América Latina

7 de dezembro de 2011 - 9h55

Unesco: modelo de educação chileno gera desigualdade e exclusão


O sistema educacional chileno fomenta a desigualdade e a exclusão social. Esta é a conclusão de um relatório recém-divulgado pela Unesco (Organização das Nações Unidas para Educação, Ciência e Cultura) que vai ao encontro das reivindicações do movimento estudantil chileno – que há meses realizam paralisações em todo o país pedindo uma educação pública gratuita e de qualidade.


Segundo o levantamento da Unesco, “o caso do Chile chama a atenção pelo alto valor do financiamento estatal a entidades privadas, o que termina gerando um mecanismo escolar de institucionalidade e funcionamento complexos. Estes parecem existir para atender, preferencialmente, à liberdade de ensino, e não à garantia do direito à educação por parte dos estudantes”.

O estudo também aponta que a educação chilena está orientada por processos de privatização que desencadeariam mecanismos seletivos discriminatórios, e destaca que “não há dúvidas de que, por exemplo, as provas de admissão estabelecem critérios e efeitos de diferenciação que, na prática conduzem à segmentação”.

O estudo, liderado pelo costarriquenho Vernor Muñoz, relator especial da ONU sobre direitos da educação, fez um balanço comparativo dos sistemas educacionais vigentes em quatro países (Chile, Argentina, Uruguai e Finlândia), e apontou que o modelo chileno é o único dos quatro que “protege e beneficia a iniciativa privada, viciando o conceito de educação como bem público”.

Para Danae Mlynarz, cientista política e especialista em políticas públicas da PUC (Pontifícia Universidade Católica) do Chile, o relatório da Unesco reitera não só uma série de deficiências do sistema educativo, evidenciadas pelo movimento estudantil, como também a falta de serviços públicos. Segundo ela, eles são subsidiados e não distribuídos aos mais necessitados. “Está vigente no Chile, desde os anos 1980, a lógica neoliberal de poucos direitos sociais e muitos bens de consumo, incluindo serviços básicos como educação, saúde, previdência, habitação, entre outros”.

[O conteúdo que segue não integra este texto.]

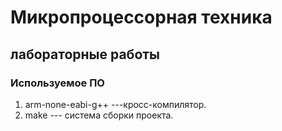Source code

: # Микропроцессорная техника
## лабораторные работы

### Используемое ПО
1. arm-none-eabi-g++ ---кросс-компилятор.
1. make --- система сборки проекта.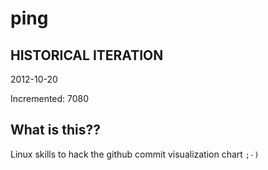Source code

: # ping

## HISTORICAL ITERATION
2012-10-20

Incremented: 7080

## What is this?? 
Linux skills to hack the github commit visualization chart `;-)`

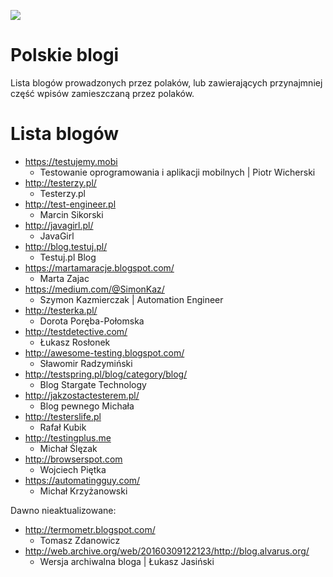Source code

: [![](https://img.shields.io/badge/Facebook-%23TestowanieOprogramowania-blue.svg)](https://www.facebook.com/groups/TestowanieOprogramowania/)


# Polskie blogi

Lista blogów prowadzonych przez polaków, lub zawierających przynajmniej część wpisów zamieszczaną przez polaków.

# Lista blogów

* https://testujemy.mobi
   * Testowanie oprogramowania i aplikacji mobilnych | Piotr Wicherski
* http://testerzy.pl/
   * Testerzy.pl
* http://test-engineer.pl
   * Marcin Sikorski
* http://javagirl.pl/
   * JavaGirl
* http://blog.testuj.pl/
   * Testuj.pl Blog
* https://martamaracje.blogspot.com/
   * Marta Zajac
* https://medium.com/@SimonKaz/
   * Szymon Kazmierczak | Automation Engineer
* http://testerka.pl/
   * Dorota Poręba-Połomska
* http://testdetective.com/
   * Łukasz Rosłonek
* http://awesome-testing.blogspot.com/
   * Sławomir Radzymiński
* http://testspring.pl/blog/category/blog/
   * Blog Stargate Technology
* http://jakzostactesterem.pl/
   * Blog pewnego Michała
* http://testerslife.pl
   * Rafał Kubik
* http://testingplus.me
   * Michał Ślęzak
* http://browserspot.com
   * Wojciech Piętka
* https://automatingguy.com/
   * Michał Krzyżanowski

Dawno nieaktualizowane:
* http://termometr.blogspot.com/
   * Tomasz Zdanowicz
* http://web.archive.org/web/20160309122123/http://blog.alvarus.org/
   * Wersja archiwalna bloga | Łukasz Jasiński
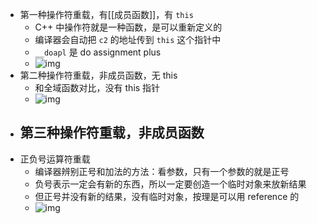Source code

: - 第一种操作符重载，有[[成员函数]]，有 `this`
	- C++ 中操作符就是一种函数，是可以重新定义的
	- 编译器会自动把 `c2` 的地址传到 `this` 这个指针中
	- `__doapl` 是 do assignment plus
	- ![img](https://gitee.com/doubaoBABAQ/joplin-pics/raw/master/image_1646204985295_0.png)
- 第二种操作符重载，非成员函数，无 this
	- 和全域函数对比，没有 this 指针
	- ![img](https://gitee.com/doubaoBABAQ/joplin-pics/raw/master/image_1646226623085_0.png)
- 第三种操作符重载，非成员函数
	-
- 正负号运算符重载
	- 编译器辨别正号和加法的方法：看参数，只有一个参数的就是正号
	- 负号表示一定会有新的东西，所以一定要创造一个临时对象来放新结果
	- 但正号并没有新的结果，没有临时对象，按理是可以用 reference 的
	- ![img](https://gitee.com/doubaoBABAQ/joplin-pics/raw/master/image_1646228032290_0.png)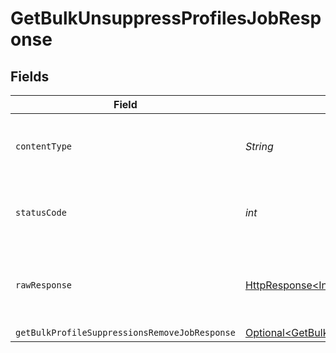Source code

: # GetBulkUnsuppressProfilesJobResponse


## Fields

| Field                                                                                                                            | Type                                                                                                                             | Required                                                                                                                         | Description                                                                                                                      |
| -------------------------------------------------------------------------------------------------------------------------------- | -------------------------------------------------------------------------------------------------------------------------------- | -------------------------------------------------------------------------------------------------------------------------------- | -------------------------------------------------------------------------------------------------------------------------------- |
| `contentType`                                                                                                                    | *String*                                                                                                                         | :heavy_check_mark:                                                                                                               | HTTP response content type for this operation                                                                                    |
| `statusCode`                                                                                                                     | *int*                                                                                                                            | :heavy_check_mark:                                                                                                               | HTTP response status code for this operation                                                                                     |
| `rawResponse`                                                                                                                    | [HttpResponse\<InputStream>](https://docs.oracle.com/en/java/javase/11/docs/api/java.net.http/java/net/http/HttpResponse.html)   | :heavy_check_mark:                                                                                                               | Raw HTTP response; suitable for custom response parsing                                                                          |
| `getBulkProfileSuppressionsRemoveJobResponse`                                                                                    | [Optional\<GetBulkProfileSuppressionsRemoveJobResponse>](../../models/components/GetBulkProfileSuppressionsRemoveJobResponse.md) | :heavy_minus_sign:                                                                                                               | Success                                                                                                                          |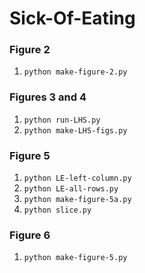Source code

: # Sick-Of-Eating

### Figure 2
1. `python make-figure-2.py`

### Figures 3 and 4
1. `python run-LHS.py`
2. `python make-LHS-figs.py`

### Figure 5
1. `python LE-left-column.py`
2. `python LE-all-rows.py`
3. `python make-figure-5a.py`
4. `python slice.py`

### Figure 6
1. `python make-figure-5.py`
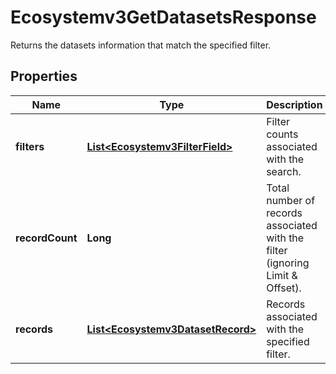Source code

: 

# Ecosystemv3GetDatasetsResponse

Returns the datasets information that match the specified filter.

## Properties

| Name | Type | Description | Notes |
|------------ | ------------- | ------------- | -------------|
|**filters** | [**List&lt;Ecosystemv3FilterField&gt;**](Ecosystemv3FilterField.md) | Filter counts associated with the search. |  [optional] |
|**recordCount** | **Long** | Total number of records associated with the filter (ignoring Limit &amp; Offset). |  [optional] |
|**records** | [**List&lt;Ecosystemv3DatasetRecord&gt;**](Ecosystemv3DatasetRecord.md) | Records associated with the specified filter. |  [optional] |




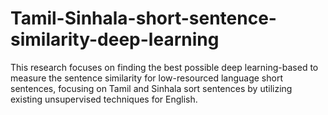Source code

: # Tamil-Sinhala-short-sentence-similarity-deep-learning
This research focuses on finding the best possible deep learning-based to measure the sentence similarity for low-resourced language short sentences, focusing on Tamil and Sinhala sort sentences by utilizing existing unsupervised techniques for English.

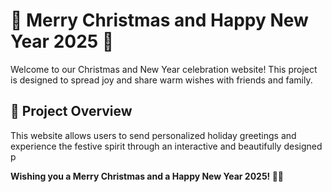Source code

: # 🎄 Merry Christmas and Happy New Year 2025 🎉

Welcome to our Christmas and New Year celebration website! This project is designed to spread joy and share warm wishes with friends and family.

## 🌟 Project Overview
This website allows users to send personalized holiday greetings and experience the festive spirit through an interactive and beautifully designed p

**Wishing you a Merry Christmas and a Happy New Year 2025! 🎄🎉**


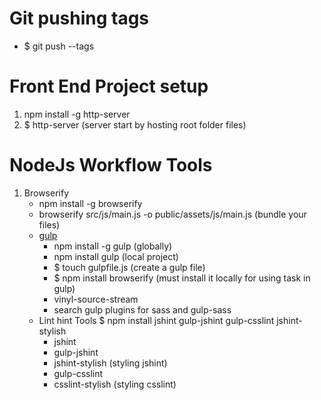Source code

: # Git pushing tags
- $ git push --tags

# Front End Project setup
1. npm install -g http-server
2. $ http-server (server start by hosting root folder files)

# NodeJs Workflow Tools
1. Browserify
	- npm install -g browserify
	- browserify src/js/main.js -o public/assets/js/main.js (bundle your files)
	- [gulp](http://gulpjs.com) 
		- npm install -g gulp (globally)
		- npm install gulp (local project)
		- $ touch gulpfile.js (create a gulp file)
		- $ npm install browserify (must install it locally for using task in gulp)
		- vinyl-source-stream
		- search gulp plugins for sass and gulp-sass
	- Lint hint Tools $ npm install jshint gulp-jshint gulp-csslint jshint-stylish
		- jshint
		- gulp-jshint
		- jshint-stylish (styling jshint)
		- gulp-csslint
		- csslint-stylish (styling csslint)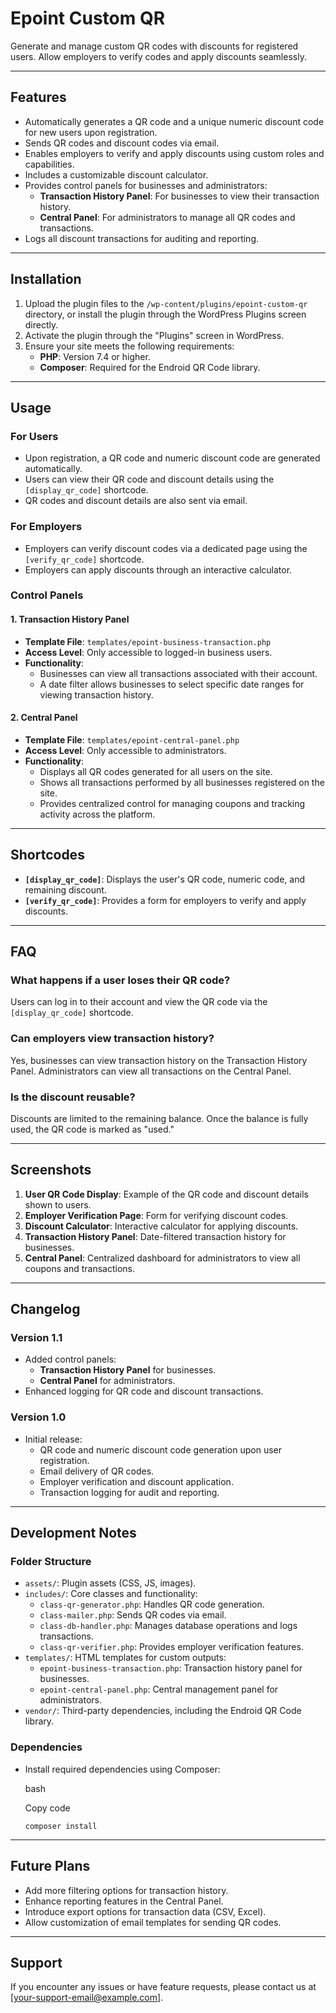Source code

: # Epoint Custom QR

Generate and manage custom QR codes with discounts for registered users. Allow employers to verify codes and apply discounts seamlessly.

---

## Features

- Automatically generates a QR code and a unique numeric discount code for new users upon registration.
- Sends QR codes and discount codes via email.
- Enables employers to verify and apply discounts using custom roles and capabilities.
- Includes a customizable discount calculator.
- Provides control panels for businesses and administrators:
    - **Transaction History Panel**: For businesses to view their transaction history.
    - **Central Panel**: For administrators to manage all QR codes and transactions.
- Logs all discount transactions for auditing and reporting.

---

## Installation

1. Upload the plugin files to the `/wp-content/plugins/epoint-custom-qr` directory, or install the plugin through the WordPress Plugins screen directly.
2. Activate the plugin through the "Plugins" screen in WordPress.
3. Ensure your site meets the following requirements:
    - **PHP**: Version 7.4 or higher.
    - **Composer**: Required for the Endroid QR Code library.

---

## Usage

### For Users

- Upon registration, a QR code and numeric discount code are generated automatically.
- Users can view their QR code and discount details using the `[display_qr_code]` shortcode.
- QR codes and discount details are also sent via email.

### For Employers

- Employers can verify discount codes via a dedicated page using the `[verify_qr_code]` shortcode.
- Employers can apply discounts through an interactive calculator.

### Control Panels

#### 1. **Transaction History Panel**

- **Template File**: `templates/epoint-business-transaction.php`
- **Access Level**: Only accessible to logged-in business users.
- **Functionality**:
    - Businesses can view all transactions associated with their account.
    - A date filter allows businesses to select specific date ranges for viewing transaction history.

#### 2. **Central Panel**

- **Template File**: `templates/epoint-central-panel.php`
- **Access Level**: Only accessible to administrators.
- **Functionality**:
    - Displays all QR codes generated for all users on the site.
    - Shows all transactions performed by all businesses registered on the site.
    - Provides centralized control for managing coupons and tracking activity across the platform.

---

## Shortcodes

- **`[display_qr_code]`**: Displays the user's QR code, numeric code, and remaining discount.
- **`[verify_qr_code]`**: Provides a form for employers to verify and apply discounts.

---

## FAQ

### What happens if a user loses their QR code?

Users can log in to their account and view the QR code via the `[display_qr_code]` shortcode.

### Can employers view transaction history?

Yes, businesses can view transaction history on the Transaction History Panel. Administrators can view all transactions on the Central Panel.

### Is the discount reusable?

Discounts are limited to the remaining balance. Once the balance is fully used, the QR code is marked as "used."

---

## Screenshots

1. **User QR Code Display**: Example of the QR code and discount details shown to users.
2. **Employer Verification Page**: Form for verifying discount codes.
3. **Discount Calculator**: Interactive calculator for applying discounts.
4. **Transaction History Panel**: Date-filtered transaction history for businesses.
5. **Central Panel**: Centralized dashboard for administrators to view all coupons and transactions.

---

## Changelog

### Version 1.1

- Added control panels:
    - **Transaction History Panel** for businesses.
    - **Central Panel** for administrators.
- Enhanced logging for QR code and discount transactions.

### Version 1.0

- Initial release:
    - QR code and numeric discount code generation upon user registration.
    - Email delivery of QR codes.
    - Employer verification and discount application.
    - Transaction logging for audit and reporting.

---

## Development Notes

### Folder Structure

- `assets/`: Plugin assets (CSS, JS, images).
- `includes/`: Core classes and functionality:
    - `class-qr-generator.php`: Handles QR code generation.
    - `class-mailer.php`: Sends QR codes via email.
    - `class-db-handler.php`: Manages database operations and logs transactions.
    - `class-qr-verifier.php`: Provides employer verification features.
- `templates/`: HTML templates for custom outputs:
    - `epoint-business-transaction.php`: Transaction history panel for businesses.
    - `epoint-central-panel.php`: Central management panel for administrators.
- `vendor/`: Third-party dependencies, including the Endroid QR Code library.

### Dependencies

- Install required dependencies using Composer:

  bash

  Copy code

  `composer install`


---

## Future Plans

- Add more filtering options for transaction history.
- Enhance reporting features in the Central Panel.
- Introduce export options for transaction data (CSV, Excel).
- Allow customization of email templates for sending QR codes.

---

## Support

If you encounter any issues or have feature requests, please contact us at [your-support-email@example.com].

O relatório da Unesco também denuncia que nos últimos dez anos, o país têm delegado a outras instituições a sua responsabilidade estabelecida pelo direito internacional de garantir educação universal. O Chile assinou e ratificou tratados internacionais, como o Pacto internacional de Direitos Econômicos, Sociais e Culturais, que o obriga, segundo Vernor Muñoz, “a tomar medidas imediatas e inadiáveis para alcançar, gradualmente, a gratuidade na educação de nível médio e universitário”. Justamente o que pede o movimento estudantil.

Porém, em contradição com os compromissos internacionais assumidos, a constituição do país respalda o atual modelo vigente, a qual o governo, apesar da crise, tenta defender. Segundo o relatório de Muñoz, a carta magna chilena não apresenta nenhuma restrição objetiva à mercantilização da educação, e enfatiza a proteção do direito dos pais de escolher onde querem educar os seus filhos. Isso significa que a lei deposita nos pais um alto grau de responsabilidade pela qualidade da educação que receberão os seus filhos, em detrimento da responsabilidade do estado de garantir a educação como direito universal básico.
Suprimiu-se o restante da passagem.